> Brief
Working from the records below, repeat exactly the lines starting at the line that contains "Holandesa para Ayuda" and ending at the line that contains "la Resiliencia de", inclusive.

> Records to process
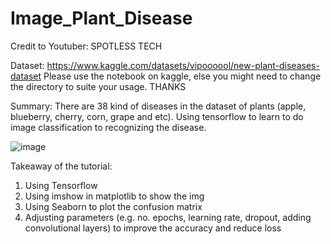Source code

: # Image_Plant_Disease

Credit to Youtuber: SPOTLESS TECH

Dataset: https://www.kaggle.com/datasets/vipoooool/new-plant-diseases-dataset
Please use the notebook on kaggle, else you might need to change the directory to suite your usage. THANKS

Summary: There are 38 kind of diseases in the dataset of plants (apple, blueberry, cherry, corn, grape and etc). Using tensorflow to learn to do image classification to recognizing the disease.

![image](https://github.com/user-attachments/assets/d341fac9-4ad4-4f7e-9fcc-2e784d2247be)

Takeaway of the tutorial:

1) Using Tensorflow
2) Using imshow in matplotlib to show the img
3) Using Seaborn to plot the confusion matrix
4) Adjusting parameters (e.g. no. epochs, learning rate, dropout, adding convolutional layers) to improve the accuracy and reduce loss
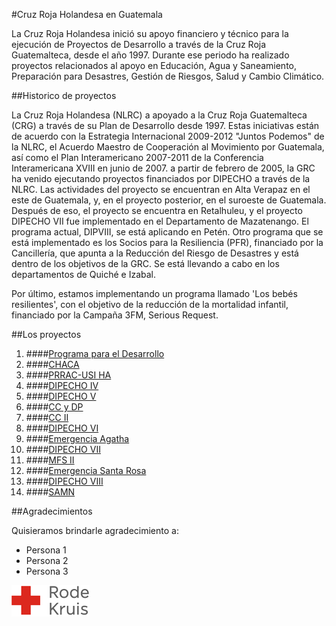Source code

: #Cruz Roja Holandesa en Guatemala

La Cruz Roja Holandesa inició su apoyo financiero y técnico para la ejecución de Proyectos de Desarrollo a través de la Cruz Roja Guatemalteca, desde el año 1997. Durante ese periodo ha realizado proyectos relacionados al apoyo en Educación, Agua y Saneamiento, Preparación para Desastres, Gestión de Riesgos, Salud y Cambio Climático.

##Historico de proyectos

La Cruz Roja Holandesa (NLRC) a apoyado a la Cruz Roja Guatemalteca (CRG) a través de su Plan de Desarrollo desde 1997. Estas iniciativas están de acuerdo con la Estrategia Internacional 2009-2012 "Juntos Podemos" de la NLRC, el Acuerdo Maestro de Cooperación al Movimiento por Guatemala, así como el Plan Interamericano 2007-2011 de la Conferencia Interamericana XVIII en junio de 2007. a partir de febrero de 2005, la GRC ha venido ejecutando proyectos financiados por DIPECHO a través de la NLRC. Las actividades del proyecto se encuentran en Alta Verapaz en el este de Guatemala, y, en el proyecto posterior, en el suroeste de Guatemala. Después de eso, el proyecto se encuentra en Retalhuleu, y el proyecto DIPECHO VII fue implementado en el Departamento de Mazatenango. El programa actual, DIPVIII, se está aplicando en Petén. Otro programa que se está implementado es los Socios para la Resiliencia (PFR), financiado por la Cancillería, que apunta a la Reducción del Riesgo de Desastres y está dentro de los objetivos de la GRC. Se está llevando a cabo en los departamentos de Quiché e Izabal.

Por último, estamos implementando un programa llamado 'Los bebés resilientes', con el objetivo de la reducción de la mortalidad infantil, financiado por la Campaña 3FM, Serious Request.

##Los proyectos

1. ####[Programa para el Desarrollo][p01]
2. ####[CHACA][p02]
3. ####[PRRAC-USI HA][p03]
4. ####[DIPECHO IV][p04]
5. ####[DIPECHO V][p05]
6. ####[CC y DP][p06]
7. ####[CC II][p07]
8. ####[DIPECHO VI][p08]
9. ####[Emergencia Agatha][p09]
10. ####[DIPECHO VII][p10]
11. ####[MFS II][p11]
12. ####[Emergencia Santa Rosa][p12]
13. ####[DIPECHO VIII][p13]
14. ####[SAMN][p14]

##Agradecimientos

Quisieramos brindarle agradecimiento a:

* Persona 1
* Persona 2
* Persona 3

![](images/rodekruis-125x50.png)

[p01]: proyectos/p01.md	"Programa para el Desarrollo"
[p02]: proyectos/p02.md	"Cooperación Holandesa para Ayuda en Centroamérica -CHACA-"
[p03]: proyectos/p03.md	"Atención a la salud preventiva, agua y saneamiento en 12 comunidades de Alta Verapaz, Guatemala"
[p04]: proyectos/p04.md	"Fortalecimiento de las Capacidades para la mitigación de desastres en el Municipio de Cobán y 30 comunidades de la cuenca del Río Chixoy"
[p05]: proyectos/p05.md	"Reduciendo los Riesgos en Comunidades Vulnerables del  Municipio de Santo Domingo, Departamento de Suchitepéquez, Guatemala"
[p06]: proyectos/p06.md	"Fortaleciendo capacidades ante los riesgos de Cambio Climático en el Oriente de Guatemala"
[p07]: proyectos/p07.md	"Reducción de Vulnerabilidades ante los efectos del Cambio Climático en Guatemala, Fase II"
[p08]: proyectos/p08.md	"Trabajando juntos podemos reducir los riesgos en las comunidades vulnerables de Champerico y Retalhuleu, Guatemala"
[p09]: proyectos/p09.md	"Respuesta inmediata ante las inundaciones provocadas por la Tormenta AGATHA, en la región suroccidente de Guatemala"
[p10]: proyectos/p10.md	"Fortaleciendo la Resiliencia de las comunidades ante los efectos de los desastres en parcelamiento La Máquina, Suchitepéquez y Retalhuleu"
[p11]: proyectos/p11.md	"Reducción del riesgo de desastres incrementados por el Cambio Climático"
[p12]: proyectos/p12.md	"Respuesta Inmediata a los efectos de los sismos en el departamento de Santa Rosa, Guatemala"
[p13]: proyectos/p13.md	"Aumentando la resiliencia ante los desastres en el departamento del Peten, Guatemala"
[p14]: proyectos/p14.md	"Mejorando la Salud Materno Neonatal de Comunidades Vulnerables de San Marcos, Guatemala"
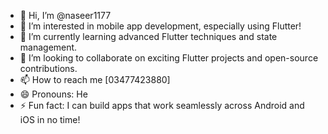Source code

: - 👋 Hi, I’m @naseer1177
- 👀 I’m interested in mobile app development, especially using Flutter!
- 🌱 I’m currently learning advanced Flutter techniques and state management.
- 💞️ I’m looking to collaborate on exciting Flutter projects and open-source contributions.
- 📫 How to reach me [03477423880]
- 😄 Pronouns: He
- ⚡ Fun fact: I can build apps that work seamlessly across Android and iOS in no time!

<!---
naseer1177/naseer1177 is a ✨ special ✨ repository because its `README.md` (this file) appears on your GitHub profile.
You can click the Preview link to take a look at your changes.
--->
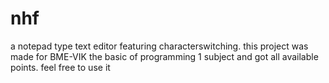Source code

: # nhf
a notepad type text editor featuring characterswitching. this project was made for BME-VIK the basic of programming 1 subject and got all available points. feel free to use it
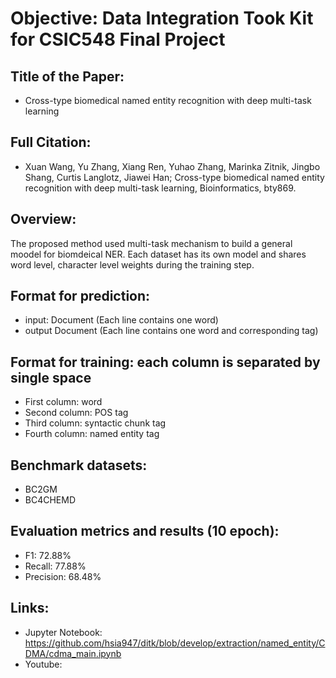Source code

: # Objective: Data Integration Took Kit for CSIC548 Final Project

## Title of the Paper: 
- Cross-type biomedical named entity recognition with deep multi-task learning

## Full Citation: 
- Xuan Wang, Yu Zhang, Xiang Ren, Yuhao Zhang, Marinka Zitnik, Jingbo Shang, Curtis Langlotz, Jiawei Han; Cross-type biomedical named entity recognition with deep multi-task learning, Bioinformatics, bty869. 

## Overview: 
The proposed method used multi-task mechanism to build a general moodel for biomdeical NER. Each dataset has its own model and shares word level, character level weights during the training step.    

## Format for prediction: 
 - input: Document (Each line contains one word)
 - output Document (Each line contains one word and corresponding tag)

## Format for training: each column is separated by single space  
 - First column: word 
 - Second  column: POS tag 
 - Third column: syntactic chunk tag 
 - Fourth column: named entity tag

## Benchmark datasets:
- BC2GM
- BC4CHEMD 

## Evaluation metrics and results (10 epoch):
- F1: 72.88%
- Recall: 77.88%
- Precision: 68.48%

## Links:
- Jupyter Notebook: https://github.com/hsia947/ditk/blob/develop/extraction/named_entity/CDMA/cdma_main.ipynb
- Youtube: 






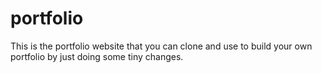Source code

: # portfolio
This is the portfolio website that you can clone and use to build your own portfolio by just doing some tiny changes.
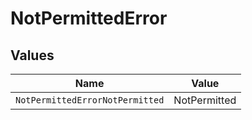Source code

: # NotPermittedError


## Values

| Name                            | Value                           |
| ------------------------------- | ------------------------------- |
| `NotPermittedErrorNotPermitted` | NotPermitted                    |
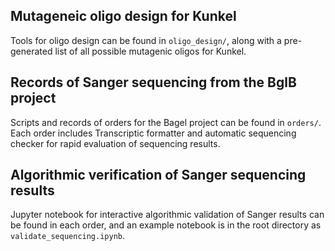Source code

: ## Mutageneic oligo design for Kunkel 

Tools for oligo design can be found in `oligo_design/`, along with a pre-generated list of all possible mutagenic oligos for Kunkel. 

## Records of Sanger sequencing from the BglB project 

Scripts and records of orders for the Bagel project can be found in `orders/`. Each order includes Transcriptic formatter and automatic sequencing checker for rapid evaluation of sequencing results.

## Algorithmic verification of Sanger sequencing results 

Jupyter notebook for interactive algorithmic validation of Sanger results can be found in each order, and an example notebook is in the root directory as `validate_sequencing.ipynb`. 
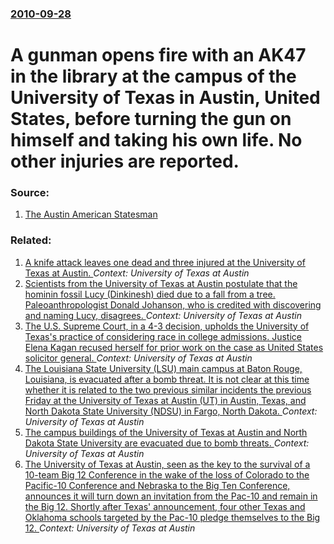 ### [2010-09-28](/news/2010/09/28/index.md)

# A gunman opens fire with an AK47 in the library at the campus of the University of Texas in Austin, United States, before turning the gun on himself and taking his own life. No other injuries are reported. 




### Source:

1. [The Austin American Statesman](http://www.statesman.com/blogs/content/shared-gen/blogs/austin/blotter/entries/2010/09/28/police_on_scene_of_shooting_on.html)

### Related:

1. [A knife attack leaves one dead and three injured at the University of Texas at Austin. ](/news/2017/05/1/a-knife-attack-leaves-one-dead-and-three-injured-at-the-university-of-texas-at-austin.md) _Context: University of Texas at Austin_
2. [Scientists from the University of Texas at Austin postulate that the hominin fossil Lucy (Dinkinesh) died due to a fall from a tree. Paleoanthropologist Donald Johanson, who is credited with discovering and naming Lucy, disagrees. ](/news/2016/08/29/scientists-from-the-university-of-texas-at-austin-postulate-that-the-hominin-fossil-lucy-dinkinesh-died-due-to-a-fall-from-a-tree-paleoan.md) _Context: University of Texas at Austin_
3. [The U.S. Supreme Court, in a 4-3 decision, upholds the University of Texas's practice of considering race in college admissions. Justice Elena Kagan recused herself for prior work on the case as United States solicitor general. ](/news/2016/06/23/the-u-s-supreme-court-in-a-4a3-decision-upholds-the-university-of-texas-s-practice-of-considering-race-in-college-admissions-justice-e.md) _Context: University of Texas at Austin_
4. [The Louisiana State University (LSU) main campus at Baton Rouge, Louisiana, is evacuated after a bomb threat. It is not clear at this time whether it is related to the two previous similar incidents the previous Friday at the University of Texas at Austin (UT) in Austin, Texas, and North Dakota State University (NDSU) in Fargo, North Dakota. ](/news/2012/09/17/the-louisiana-state-university-lsu-main-campus-at-baton-rouge-louisiana-is-evacuated-after-a-bomb-threat-it-is-not-clear-at-this-time-w.md) _Context: University of Texas at Austin_
5. [The campus buildings of the University of Texas at Austin and North Dakota State University are evacuated due to bomb threats. ](/news/2012/09/14/the-campus-buildings-of-the-university-of-texas-at-austin-and-north-dakota-state-university-are-evacuated-due-to-bomb-threats.md) _Context: University of Texas at Austin_
6. [The University of Texas at Austin, seen as the key to the survival of a 10-team Big 12 Conference in the wake of the loss of Colorado to the Pacific-10 Conference and Nebraska to the Big Ten Conference, announces it will turn down an invitation from the Pac-10 and remain in the Big 12. Shortly after Texas' announcement, four other Texas and Oklahoma schools targeted by the Pac-10 pledge themselves to the Big 12. ](/news/2010/06/14/the-university-of-texas-at-austin-seen-as-the-key-to-the-survival-of-a-10-team-big-12-conference-in-the-wake-of-the-loss-of-colorado-to-the.md) _Context: University of Texas at Austin_
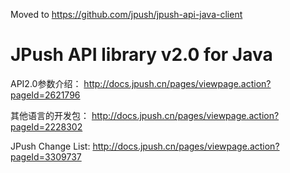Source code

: Moved to https://github.com/jpush/jpush-api-java-client


JPush API library v2.0 for Java
==================================

API2.0参数介绍：
http://docs.jpush.cn/pages/viewpage.action?pageId=2621796

其他语言的开发包：
http://docs.jpush.cn/pages/viewpage.action?pageId=2228302

JPush Change List:
http://docs.jpush.cn/pages/viewpage.action?pageId=3309737

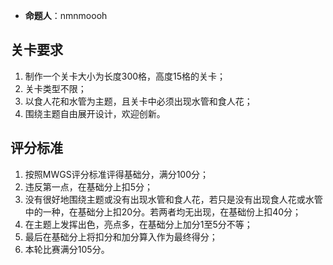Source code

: - **命题人**：nmnmoooh

## 关卡要求

1. 制作一个关卡大小为长度300格，高度15格的关卡；
2. 关卡类型不限；
3. 以食人花和水管为主题，且关卡中必须出现水管和食人花；
4. 围绕主题自由展开设计，欢迎创新。

## 评分标准

1. 按照MWGS评分标准评得基础分，满分100分；
2. 违反第一点，在基础分上扣5分；
3. 没有很好地围绕主题或没有出现水管和食人花，若只是没有出现食人花或水管中的一种，在基础分上扣20分。若两者均无出现，在基础份上扣40分；
4. 在主题上发挥出色，亮点多，在基础分上加分1至5分不等；
5. 最后在基础分上将扣分和加分算入作为最终得分；
6. 本轮比赛满分105分。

> Solved problem
[p02]: proyectos/p02.md	"Cooperación Holandesa para Ayuda en Centroamérica -CHACA-"
[p03]: proyectos/p03.md	"Atención a la salud preventiva, agua y saneamiento en 12 comunidades de Alta Verapaz, Guatemala"
[p04]: proyectos/p04.md	"Fortalecimiento de las Capacidades para la mitigación de desastres en el Municipio de Cobán y 30 comunidades de la cuenca del Río Chixoy"
[p05]: proyectos/p05.md	"Reduciendo los Riesgos en Comunidades Vulnerables del  Municipio de Santo Domingo, Departamento de Suchitepéquez, Guatemala"
[p06]: proyectos/p06.md	"Fortaleciendo capacidades ante los riesgos de Cambio Climático en el Oriente de Guatemala"
[p07]: proyectos/p07.md	"Reducción de Vulnerabilidades ante los efectos del Cambio Climático en Guatemala, Fase II"
[p08]: proyectos/p08.md	"Trabajando juntos podemos reducir los riesgos en las comunidades vulnerables de Champerico y Retalhuleu, Guatemala"
[p09]: proyectos/p09.md	"Respuesta inmediata ante las inundaciones provocadas por la Tormenta AGATHA, en la región suroccidente de Guatemala"
[p10]: proyectos/p10.md	"Fortaleciendo la Resiliencia de las comunidades ante los efectos de los desastres en parcelamiento La Máquina, Suchitepéquez y Retalhuleu"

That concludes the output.